Libertà d’informazione e deontologia, giornalisti a confronto con Ordine e Legacoop

La libertà di informazione e i comportamenti deontologici da rispettare per difenderla – e non abusarne – sono stati i temi affrontati in un’iniziativa organizzata dalla rete Treseiuno, che raggruppa le associate di Legacoop Romagna operanti nei settori della comunicazione e dell’Information technology, e l’Ordine dei giornalisti dell’Emilia-Romagna.
L’appuntamento – ospitato lo scorso 14 maggio nella sala assemblee della cooperativa Conscoop di Forlì – è stato anche il primo corso con contenuti deontologici proposto quest’anno in tutta la Romagna all’interno della formazione continua obbligatoria per gli iscritti all’ordine.
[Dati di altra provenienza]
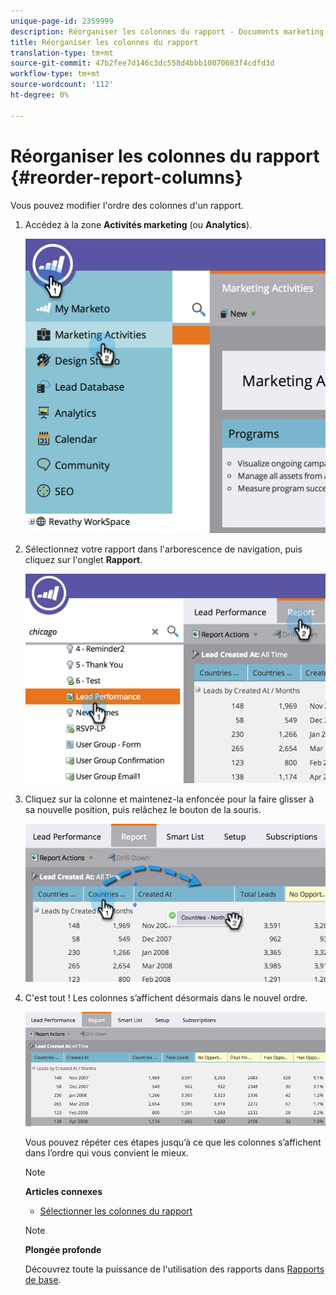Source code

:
 ```yaml
---
unique-page-id: 2359999
description: Réorganiser les colonnes du rapport - Documents marketing - Documentation du produit
title: Réorganiser les colonnes du rapport
translation-type: tm+mt
source-git-commit: 47b2fee7d146c3dc558d4bbb10070683f4cdfd3d
workflow-type: tm+mt
source-wordcount: '112'
ht-degree: 0%

---
```



# Réorganiser les colonnes du rapport {#reorder-report-columns}

Vous pouvez modifier l&#39;ordre des colonnes d&#39;un rapport.

1. Accédez à la zone **Activités marketing** (ou **Analytics**).

   ![](assets/image2014-9-16-10-3a50-3a27.png)

1. Sélectionnez votre rapport dans l&#39;arborescence de navigation, puis cliquez sur l&#39;onglet **Rapport**.

   ![](assets/image2014-9-16-10-3a50-3a31.png)

1. Cliquez sur la colonne et maintenez-la enfoncée pour la faire glisser à sa nouvelle position, puis relâchez le bouton de la souris.

   ![](assets/image2014-9-16-10-3a50-3a34.png)

1. C&#39;est tout ! Les colonnes s’affichent désormais dans le nouvel ordre.

   ![](assets/image2014-9-16-10-3a50-3a37.png)

   Vous pouvez répéter ces étapes jusqu’à ce que les colonnes s’affichent dans l’ordre qui vous convient le mieux.

   >[!NOTE]
   >
   >**Articles connexes**
   >
   >    
   >    
   >    * [Sélectionner les colonnes du rapport](select-report-columns.md)


   >[!NOTE]
   >
   >**Plongée profonde**
   >
   >
   >Découvrez toute la puissance de l&#39;utilisation des rapports dans [Rapports de base](http://docs.marketo.com/display/docs/basic+reporting).

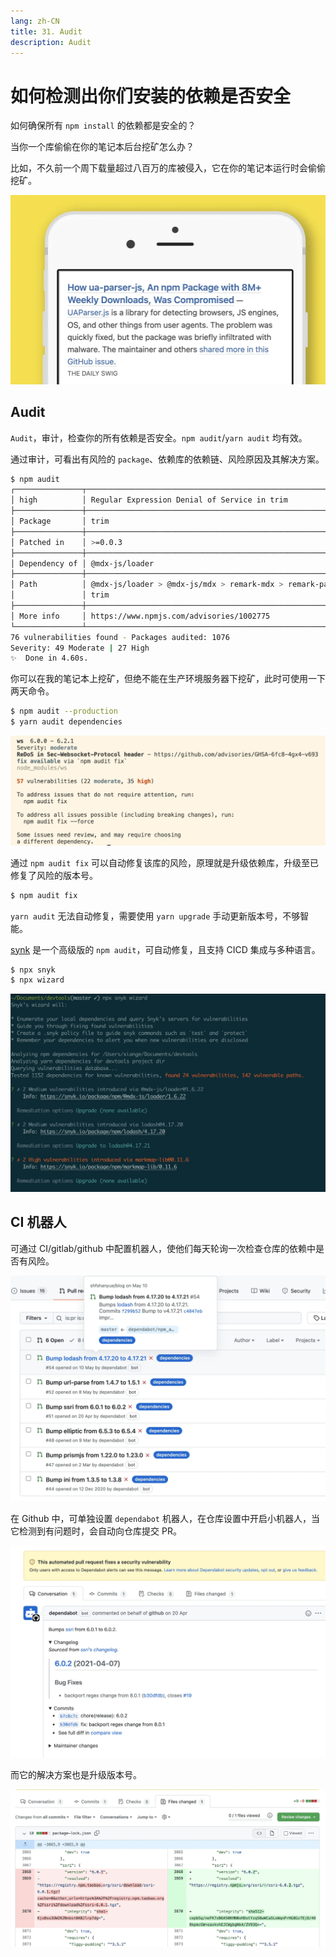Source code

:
 ```yaml
---
lang: zh-CN
title: 31. Audit
description: Audit
---
```


# 如何检测出你们安装的依赖是否安全

如何确保所有 `npm install` 的依赖都是安全的？

当你一个库偷偷在你的笔记本后台挖矿怎么办？

比如，不久前一个周下载量超过八百万的库被侵入，它在你的笔记本运行时会偷偷挖矿。

![挖矿](./asserts/wk.webp)

## Audit

`Audit`，审计，检查你的所有依赖是否安全。`npm audit`/`yarn audit` 均有效。

通过审计，可看出有风险的 `package`、依赖库的依赖链、风险原因及其解决方案。

```sh
$ npm audit
┌───────────────┬──────────────────────────────────────────────────────────────┐
│ high          │ Regular Expression Denial of Service in trim                 │
├───────────────┼──────────────────────────────────────────────────────────────┤
│ Package       │ trim                                                         │
├───────────────┼──────────────────────────────────────────────────────────────┤
│ Patched in    │ >=0.0.3                                                      │
├───────────────┼──────────────────────────────────────────────────────────────┤
│ Dependency of │ @mdx-js/loader                                               │
├───────────────┼──────────────────────────────────────────────────────────────┤
│ Path          │ @mdx-js/loader > @mdx-js/mdx > remark-mdx > remark-parse >   │
│               │ trim                                                         │
├───────────────┼──────────────────────────────────────────────────────────────┤
│ More info     │ https://www.npmjs.com/advisories/1002775                     │
└───────────────┴──────────────────────────────────────────────────────────────┘
76 vulnerabilities found - Packages audited: 1076
Severity: 49 Moderate | 27 High
✨  Done in 4.60s.
```

你可以在我的笔记本上挖矿，但绝不能在生产环境服务器下挖矿，此时可使用一下两天命令。

```sh
$ npm audit --production
$ yarn audit dependencies
```

![ws](./asserts/ws.webp)

通过 `npm audit fix` 可以自动修复该库的风险，原理就是升级依赖库，升级至已修复了风险的版本号。

```sh
$ npm audit fix
```

`yarn audit` 无法自动修复，需要使用 `yarn upgrade` 手动更新版本号，不够智能。

[synk](https://snyk.io/) 是一个高级版的 `npm audit`，可自动修复，且支持 CICD 集成与多种语言。

```sh
$ npx snyk
$ npx wizard
```

![npxsnykwizard](./asserts/npxsnykwizard.webp)

## CI 机器人

可通过 CI/gitlab/github 中配置机器人，使他们每天轮询一次检查仓库的依赖中是否有风险。

![ci机器人](./asserts/ci%E6%9C%BA%E5%99%A8%E4%BA%BA.webp)

在 Github 中，可单独设置 `dependabot` 机器人，在仓库设置中开启小机器人，当它检测到有问题时，会自动向仓库提交 PR。

![PR](./asserts/pr.webp)

而它的解决方案也是升级版本号。

![upgrade](./asserts/upgrade.webp)
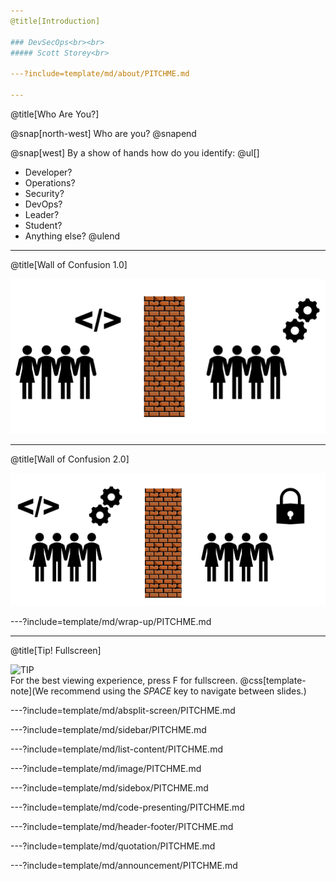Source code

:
 ```yaml
---
@title[Introduction]

### DevSecOps<br><br>
##### Scott Storey<br>

---?include=template/md/about/PITCHME.md

---
```

@title[Who Are You?]

@snap[north-west]
Who are you?
@snapend

@snap[west]
By a show of hands how do you identify:
@ul[]
- Developer?
- Operations?
- Security?
- DevOps?
- Leader?
- Student?
- Anything else?
@ulend

---
@title[Wall of Confusion 1.0]

![Wall of Confusion 1.0](template/img/wallofconfusion1.png)

---
@title[Wall of Confusion 2.0]

![Wall of Confusion 2.0](template/img/wallofconfusion2.png)


---?include=template/md/wrap-up/PITCHME.md

---
@title[Tip! Fullscreen]

![TIP](template/img/tip.png)
<br>
For the best viewing experience, press F for fullscreen.
@css[template-note](We recommend using the *SPACE* key to navigate between slides.)

---?include=template/md/absplit-screen/PITCHME.md

---?include=template/md/sidebar/PITCHME.md

---?include=template/md/list-content/PITCHME.md

---?include=template/md/image/PITCHME.md

---?include=template/md/sidebox/PITCHME.md

---?include=template/md/code-presenting/PITCHME.md

---?include=template/md/header-footer/PITCHME.md

---?include=template/md/quotation/PITCHME.md

---?include=template/md/announcement/PITCHME.md


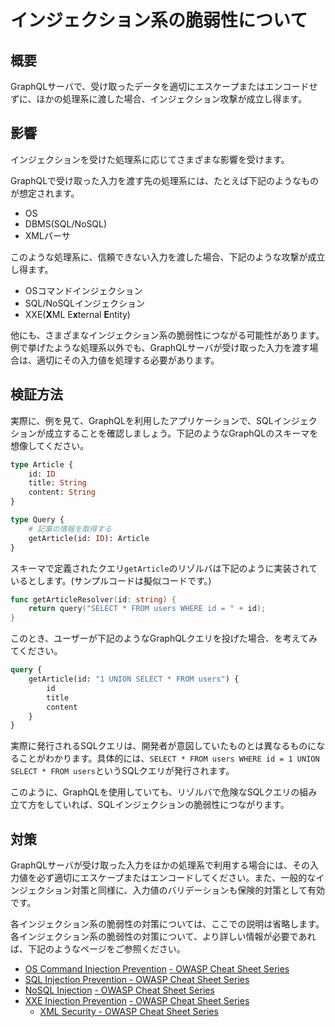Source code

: # インジェクション系の脆弱性について

## 概要

GraphQLサーバで、受け取ったデータを適切にエスケープまたはエンコードせずに、ほかの処理系に渡した場合、インジェクション攻撃が成立し得ます。

## 影響

インジェクションを受けた処理系に応じてさまざまな影響を受けます。

GraphQLで受け取った入力を渡す先の処理系には、たとえば下記のようなものが想定されます。

- OS
- DBMS(SQL/NoSQL)
- XMLパーサ

このような処理系に、信頼できない入力を渡した場合、下記のような攻撃が成立し得ます。

<!-- textlint-disable prh -->
- OSコマンドインジェクション
- SQL/NoSQLインジェクション
- XXE(**X**ML E**x**ternal **E**ntity)
<!-- textlint-enable prh -->

他にも、さまざまなインジェクション系の脆弱性につながる可能性があります。例で挙げたような処理系以外でも、GraphQLサーバが受け取った入力を渡す場合は、適切にその入力値を処理する必要があります。

## 検証方法

実際に、例を見て、GraphQLを利用したアプリケーションで、SQLインジェクションが成立することを確認しましょう。下記のようなGraphQLのスキーマを想像してください。

```graphql
type Article {
	id: ID
	title: String
	content: String
}

type Query {
	# 記事の情報を取得する
	getArticle(id: ID): Article
}
```

スキーマで定義されたクエリ`getArticle`のリゾルバは下記のように実装されているとします。(サンプルコードは擬似コードです。)

```go
func getArticleResolver(id: string) {
	return query("SELECT * FROM users WHERE id = " + id);
}
```

このとき、ユーザーが下記のようなGraphQLクエリを投げた場合、を考えてみてください。

```graphql
query {
	getArticle(id: "1 UNION SELECT * FROM users") {
		id
		title
		content
	}
}
```

実際に発行されるSQLクエリは、開発者が意図していたものとは異なるものになることがわかります。具体的には、`SELECT * FROM users WHERE id = 1 UNION SELECT * FROM users`というSQLクエリが発行されます。

このように、GraphQLを使用していても、リゾルバで危険なSQLクエリの組み立て方をしていれば、SQLインジェクションの脆弱性につながります。

## 対策

GraphQLサーバが受け取った入力をほかの処理系で利用する場合には、その入力値を必ず適切にエスケープまたはエンコードしてください。また、一般的なインジェクション対策と同様に、入力値のバリデーションも保険的対策として有効です。

各インジェクション系の脆弱性の対策については、ここでの説明は省略します。各インジェクション系の脆弱性の対策について、より詳しい情報が必要であれば、下記のようなページをご参照ください。

- [OS Command Injection Prevention](https://cheatsheetseries.owasp.org/cheatsheets/OS_Command_Injection_Defense_Cheat_Sheet.html) [- OWASP Cheat Sheet Series](https://cheatsheetseries.owasp.org/cheatsheets/SQL_Injection_Prevention_Cheat_Sheet.html)
- [SQL Injection Prevention - OWASP Cheat Sheet Series](https://cheatsheetseries.owasp.org/cheatsheets/SQL_Injection_Prevention_Cheat_Sheet.html)
- [NoSQL Injection](https://www.netsparker.com/blog/web-security/what-is-nosql-injection/) [- OWASP Cheat Sheet Series](https://cheatsheetseries.owasp.org/cheatsheets/SQL_Injection_Prevention_Cheat_Sheet.html)
- [XXE Injection Prevention](https://cheatsheetseries.owasp.org/cheatsheets/XML_External_Entity_Prevention_Cheat_Sheet.html) [- OWASP Cheat Sheet Series](https://cheatsheetseries.owasp.org/cheatsheets/SQL_Injection_Prevention_Cheat_Sheet.html)
    - [XML Security - OWASP Cheat Sheet Series](https://cheatsheetseries.owasp.org/cheatsheets/XML_Security_Cheat_Sheet.html)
Al tavolo dei relatori si sono seduti il presidente regionale e il presidente del consiglio di disciplina dell’Ordine, Giuseppe Rossi e Claudio Santini, e l’avvocato Ermanno Cicognani. «Abbiamo scelto di organizzare questo convegno/corso– ha introdotto la giornata Emilio Gelosi, giornalista professionista e responsabile per Legacoop Romagna del settore Media, IT e Comunicazione – perché Legacoop Romagna crede che la libertà e la pluralità dell’informazione sia un elemento insostituibile di una società democratica. Ne fanno fede le nostre associate che operano nel settore della comunicazione, ognuna delle quali interpreta il mestiere di informare come un servizio ai cittadini, nonostante il lavoro del giornalista sia diventato sempre più difficile e, soprattutto, precario. E per rafforzare questa presenza, si sono costitute in una rete, la Treseiuno, che è l’organizzatrice materiale dell’evento odierno».
L’avvocato Ermanno Cicognani ha iniziato la serie di interventi declinando il tema sotto il profilo più strettamente legale, analizzando punto per punto quali siano gli aspetti di debolezza di una concezione della cronaca giudiziaria che tende in qualche modo a ‘spettacolarizzare’ le notizie, anticipando al pubblico informazioni che dovrebbero restare segrete fino all’inizio del dibattimento in aula. E, alla fine, ha proposto una questione che non riguarda solo i giornalisti: quando un processo si conclude con un’assoluzione, a quest’ultima notizia viene riservata una dignità molto minore e viene in genere relegata nelle pagine interne, molto avanti nel corpo del giornale
Lo stimolo del legale ravennate è stato colto da Claudio Santini, giornalista con una lunga esperienza di cronista, che partendo dal processo Montesi del 1953 e da quelli, innumerevoli, che hanno visto alla sbarra i terroristi, ha smontato alcune prassi che nel tempo sono diventate consuete, portando esempi di processi che sulle pagine dei giornali sono stati eccessivamente spettacolarizzati. Ha quindi spiegato quali siano le regole deontologiche che un cronista giudiziario deve seguire per assicurare la correttezza dell’informazione.
In chiusura il presidente dell’Ordine dei giornalisti dell’Emilia-Romagna Giovanni Rossi ha proposto un interessante collegamento fra la “cattiva informazione” che a volte viene diffusa su temi sensibili, come appunto i processi, e i molti giornalisti che lavorano in maniera precaria e vengono mandati allo sbando. Ricordando, per lasciare aperta una speranza sul futuro della professione, che non c’è diminuzione di richiesta di buona informazione ed è bene che tutti, a cominciare dagli editori, inizino a cambiare atteggiamento per garantire una stampa libera e corretta.